• **Instructions for the task**:
All lines in the material containing the word "information" need to be copied.

• **Task material**:
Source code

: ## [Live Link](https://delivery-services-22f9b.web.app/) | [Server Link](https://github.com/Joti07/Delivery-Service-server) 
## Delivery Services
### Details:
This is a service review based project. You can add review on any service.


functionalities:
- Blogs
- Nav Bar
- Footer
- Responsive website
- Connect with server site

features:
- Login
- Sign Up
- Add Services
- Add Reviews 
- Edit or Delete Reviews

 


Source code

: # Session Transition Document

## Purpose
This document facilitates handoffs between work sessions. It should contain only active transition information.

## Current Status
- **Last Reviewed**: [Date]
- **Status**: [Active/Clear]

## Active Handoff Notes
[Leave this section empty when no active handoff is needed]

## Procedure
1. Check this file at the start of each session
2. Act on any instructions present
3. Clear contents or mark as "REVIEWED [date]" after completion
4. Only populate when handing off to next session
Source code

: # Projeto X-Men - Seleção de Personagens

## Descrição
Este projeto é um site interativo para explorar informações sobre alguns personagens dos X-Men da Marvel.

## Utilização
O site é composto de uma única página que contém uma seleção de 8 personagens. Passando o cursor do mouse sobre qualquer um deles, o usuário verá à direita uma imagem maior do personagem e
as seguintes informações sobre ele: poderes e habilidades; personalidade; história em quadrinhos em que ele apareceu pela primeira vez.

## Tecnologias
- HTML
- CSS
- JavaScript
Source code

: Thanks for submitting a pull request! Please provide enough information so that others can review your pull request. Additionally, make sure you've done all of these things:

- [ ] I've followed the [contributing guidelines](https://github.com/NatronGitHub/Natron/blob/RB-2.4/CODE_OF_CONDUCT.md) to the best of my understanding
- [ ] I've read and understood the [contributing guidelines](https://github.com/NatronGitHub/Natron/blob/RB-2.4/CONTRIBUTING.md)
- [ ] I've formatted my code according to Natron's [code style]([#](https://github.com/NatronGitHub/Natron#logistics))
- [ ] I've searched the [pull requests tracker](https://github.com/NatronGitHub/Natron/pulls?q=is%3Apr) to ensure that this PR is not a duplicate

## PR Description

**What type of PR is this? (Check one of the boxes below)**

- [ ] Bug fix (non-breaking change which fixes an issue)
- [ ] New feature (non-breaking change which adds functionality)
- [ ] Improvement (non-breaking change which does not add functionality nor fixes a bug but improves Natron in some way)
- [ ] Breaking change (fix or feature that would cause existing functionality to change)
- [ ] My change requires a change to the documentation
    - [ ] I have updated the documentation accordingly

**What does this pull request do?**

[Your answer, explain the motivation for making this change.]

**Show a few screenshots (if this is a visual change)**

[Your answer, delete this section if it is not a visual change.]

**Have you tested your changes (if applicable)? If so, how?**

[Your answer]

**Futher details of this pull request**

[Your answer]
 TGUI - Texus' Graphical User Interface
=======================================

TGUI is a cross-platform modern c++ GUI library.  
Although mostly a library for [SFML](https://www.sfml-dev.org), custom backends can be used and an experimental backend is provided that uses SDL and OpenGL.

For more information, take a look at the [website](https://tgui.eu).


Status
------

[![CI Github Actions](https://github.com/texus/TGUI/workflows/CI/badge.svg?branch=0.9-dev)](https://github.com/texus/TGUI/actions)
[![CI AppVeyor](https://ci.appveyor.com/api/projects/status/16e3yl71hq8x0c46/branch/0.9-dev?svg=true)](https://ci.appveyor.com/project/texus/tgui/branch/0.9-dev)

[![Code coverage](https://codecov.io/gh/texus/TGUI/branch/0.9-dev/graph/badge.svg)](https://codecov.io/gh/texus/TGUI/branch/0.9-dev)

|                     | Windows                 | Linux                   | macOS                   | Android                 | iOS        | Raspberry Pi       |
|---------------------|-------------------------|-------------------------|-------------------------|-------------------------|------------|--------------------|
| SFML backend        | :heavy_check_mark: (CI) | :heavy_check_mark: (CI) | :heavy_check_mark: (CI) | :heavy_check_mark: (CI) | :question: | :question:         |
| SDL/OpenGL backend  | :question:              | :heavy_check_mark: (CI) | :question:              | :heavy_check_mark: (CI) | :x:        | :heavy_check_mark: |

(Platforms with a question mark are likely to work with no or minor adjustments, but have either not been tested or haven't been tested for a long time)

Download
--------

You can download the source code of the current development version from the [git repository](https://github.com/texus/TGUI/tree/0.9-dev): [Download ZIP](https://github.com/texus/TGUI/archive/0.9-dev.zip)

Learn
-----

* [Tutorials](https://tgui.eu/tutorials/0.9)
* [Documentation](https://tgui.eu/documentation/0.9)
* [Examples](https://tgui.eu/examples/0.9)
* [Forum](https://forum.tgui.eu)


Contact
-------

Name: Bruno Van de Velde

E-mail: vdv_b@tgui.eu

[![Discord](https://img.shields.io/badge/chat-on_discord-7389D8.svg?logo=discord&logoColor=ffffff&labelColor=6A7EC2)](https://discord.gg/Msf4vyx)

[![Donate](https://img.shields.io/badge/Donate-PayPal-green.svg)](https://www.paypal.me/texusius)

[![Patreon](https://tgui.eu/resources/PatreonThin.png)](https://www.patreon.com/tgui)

• **Output below**:
This document facilitates handoffs between work sessions. It should contain only active transition information.
: Thanks for submitting a pull request! Please provide enough information so that others can review your pull request. Additionally, make sure you've done all of these things:
For more information, take a look at the [website](https://tgui.eu).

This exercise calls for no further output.